Monday 9 March 2009

NO, NOW, NEVER: RADICAL NEW YORK CINEMA

5 February 2008

BORN IN FLAMES (dir. Lizzie Borden, 1983), 80 minutes

“The right to violence is like the right to pee: you’ve gotta have the right place and the right time.” One of the headiest, most fiercely out-there independent films of the 1980s, BORN IN FLAMES is an unclassifiable mash-up of science fiction, post-No Wave docudrama and exercise in radical dialectics. Set ten years after the Social Democratic War of Liberation, it depicts a tumbledown, self-proclaimedly Socialist New York in which competing groups of women, when they’re not pedaling across the city on their bicycles in order to attack macho idiots and discontented hard-hats hitting on their sisters, fight for a braver, more combatively feminist new order.

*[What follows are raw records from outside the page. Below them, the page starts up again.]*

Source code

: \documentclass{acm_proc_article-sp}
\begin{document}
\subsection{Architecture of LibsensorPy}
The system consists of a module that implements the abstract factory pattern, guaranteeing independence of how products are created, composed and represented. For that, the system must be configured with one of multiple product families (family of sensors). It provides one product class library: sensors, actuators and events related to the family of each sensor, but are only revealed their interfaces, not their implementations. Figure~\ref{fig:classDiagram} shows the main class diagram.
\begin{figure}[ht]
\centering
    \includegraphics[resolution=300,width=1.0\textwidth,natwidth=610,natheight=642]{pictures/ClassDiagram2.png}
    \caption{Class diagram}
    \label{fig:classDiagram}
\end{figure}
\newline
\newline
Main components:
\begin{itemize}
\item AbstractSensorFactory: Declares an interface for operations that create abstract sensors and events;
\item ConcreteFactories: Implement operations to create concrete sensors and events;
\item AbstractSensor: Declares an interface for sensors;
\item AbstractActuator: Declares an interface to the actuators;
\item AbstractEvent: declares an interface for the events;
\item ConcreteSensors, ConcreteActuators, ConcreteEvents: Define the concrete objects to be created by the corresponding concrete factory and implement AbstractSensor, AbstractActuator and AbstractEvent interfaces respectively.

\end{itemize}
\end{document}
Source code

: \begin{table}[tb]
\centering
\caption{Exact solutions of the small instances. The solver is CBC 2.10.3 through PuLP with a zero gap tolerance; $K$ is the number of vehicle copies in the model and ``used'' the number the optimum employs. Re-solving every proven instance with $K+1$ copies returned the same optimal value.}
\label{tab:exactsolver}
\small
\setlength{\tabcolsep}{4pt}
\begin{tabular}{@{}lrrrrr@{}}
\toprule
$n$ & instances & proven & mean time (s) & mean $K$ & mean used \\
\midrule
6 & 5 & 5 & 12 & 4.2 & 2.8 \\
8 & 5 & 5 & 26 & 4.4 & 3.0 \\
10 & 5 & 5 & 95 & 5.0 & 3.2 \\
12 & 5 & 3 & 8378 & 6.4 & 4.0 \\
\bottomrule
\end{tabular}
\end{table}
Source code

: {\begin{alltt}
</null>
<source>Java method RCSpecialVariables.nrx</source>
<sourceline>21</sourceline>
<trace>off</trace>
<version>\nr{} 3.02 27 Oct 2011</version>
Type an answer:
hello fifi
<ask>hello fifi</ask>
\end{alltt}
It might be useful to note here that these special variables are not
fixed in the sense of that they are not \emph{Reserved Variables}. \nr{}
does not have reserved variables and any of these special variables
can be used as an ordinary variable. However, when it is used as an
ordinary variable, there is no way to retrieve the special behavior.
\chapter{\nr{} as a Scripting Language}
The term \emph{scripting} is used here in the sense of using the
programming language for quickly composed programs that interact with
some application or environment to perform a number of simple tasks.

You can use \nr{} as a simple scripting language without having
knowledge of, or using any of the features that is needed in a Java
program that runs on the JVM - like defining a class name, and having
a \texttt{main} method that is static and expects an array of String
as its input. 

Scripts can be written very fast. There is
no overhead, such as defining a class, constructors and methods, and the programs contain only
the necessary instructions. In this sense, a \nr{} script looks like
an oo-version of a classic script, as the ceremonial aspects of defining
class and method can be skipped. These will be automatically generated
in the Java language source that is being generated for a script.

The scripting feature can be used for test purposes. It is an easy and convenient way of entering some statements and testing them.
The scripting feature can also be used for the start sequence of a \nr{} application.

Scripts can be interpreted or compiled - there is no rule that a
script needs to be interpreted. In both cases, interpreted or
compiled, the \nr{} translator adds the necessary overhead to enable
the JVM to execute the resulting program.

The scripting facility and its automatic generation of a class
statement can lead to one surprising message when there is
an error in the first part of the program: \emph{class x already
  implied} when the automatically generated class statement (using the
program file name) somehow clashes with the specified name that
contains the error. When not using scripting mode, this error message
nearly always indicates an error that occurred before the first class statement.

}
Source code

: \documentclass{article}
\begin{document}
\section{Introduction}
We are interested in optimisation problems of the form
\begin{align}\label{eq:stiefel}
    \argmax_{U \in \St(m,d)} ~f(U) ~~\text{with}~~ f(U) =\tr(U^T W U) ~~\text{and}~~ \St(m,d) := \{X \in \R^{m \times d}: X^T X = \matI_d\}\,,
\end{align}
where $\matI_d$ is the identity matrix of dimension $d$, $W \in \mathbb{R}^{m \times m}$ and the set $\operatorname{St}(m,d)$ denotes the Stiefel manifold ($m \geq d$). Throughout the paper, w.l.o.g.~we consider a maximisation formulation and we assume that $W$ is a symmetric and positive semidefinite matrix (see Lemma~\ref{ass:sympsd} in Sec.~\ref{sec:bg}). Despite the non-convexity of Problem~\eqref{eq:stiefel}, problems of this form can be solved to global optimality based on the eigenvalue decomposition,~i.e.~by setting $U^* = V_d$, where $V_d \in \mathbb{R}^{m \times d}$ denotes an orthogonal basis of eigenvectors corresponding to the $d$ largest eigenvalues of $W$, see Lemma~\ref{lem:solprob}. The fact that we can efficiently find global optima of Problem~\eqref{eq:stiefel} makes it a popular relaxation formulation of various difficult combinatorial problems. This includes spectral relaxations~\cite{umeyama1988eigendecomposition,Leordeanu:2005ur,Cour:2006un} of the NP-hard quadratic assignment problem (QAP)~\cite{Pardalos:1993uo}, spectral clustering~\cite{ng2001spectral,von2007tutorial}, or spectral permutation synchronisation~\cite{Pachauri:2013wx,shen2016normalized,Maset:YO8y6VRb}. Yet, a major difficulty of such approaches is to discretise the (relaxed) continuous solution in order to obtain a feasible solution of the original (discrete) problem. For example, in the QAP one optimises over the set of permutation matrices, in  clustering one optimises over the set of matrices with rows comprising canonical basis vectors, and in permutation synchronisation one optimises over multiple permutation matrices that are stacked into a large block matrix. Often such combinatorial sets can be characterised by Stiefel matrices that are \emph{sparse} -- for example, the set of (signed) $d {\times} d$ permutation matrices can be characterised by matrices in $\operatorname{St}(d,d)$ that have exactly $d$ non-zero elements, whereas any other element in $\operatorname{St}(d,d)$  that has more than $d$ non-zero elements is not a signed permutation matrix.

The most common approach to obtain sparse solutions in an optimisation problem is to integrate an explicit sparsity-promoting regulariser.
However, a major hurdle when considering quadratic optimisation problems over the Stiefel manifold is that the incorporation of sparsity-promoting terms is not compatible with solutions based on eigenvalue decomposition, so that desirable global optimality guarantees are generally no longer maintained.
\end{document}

BORN IN FLAMES is a seething, combustible and strangely joyous time capsule of a film, populated by black separatists, vigilante groups and brusque FBI agents, that was inspired in part by the Italian free-radio movement of the 1970s and 1980. It features a range of downtown luminaries - Adele Bertei (The Contortions, The Bloods), Kathryn Bigelow and, in his first screen appearance, Eric Bogosian – and is accompanied by a terrific soundtrack of post punk, art rock and hip hop. A feminist classic, a piercing critique of the media structures that pervert and betray social reality, as well as a bulletin from the frontline of a still-raging set of ideological conflicts, its scene of the World Trade Center being bombed alone makes it an absolute must see.

The screening will be introduced by Asad Raza, writer and PhD candidate in the English department at NYU.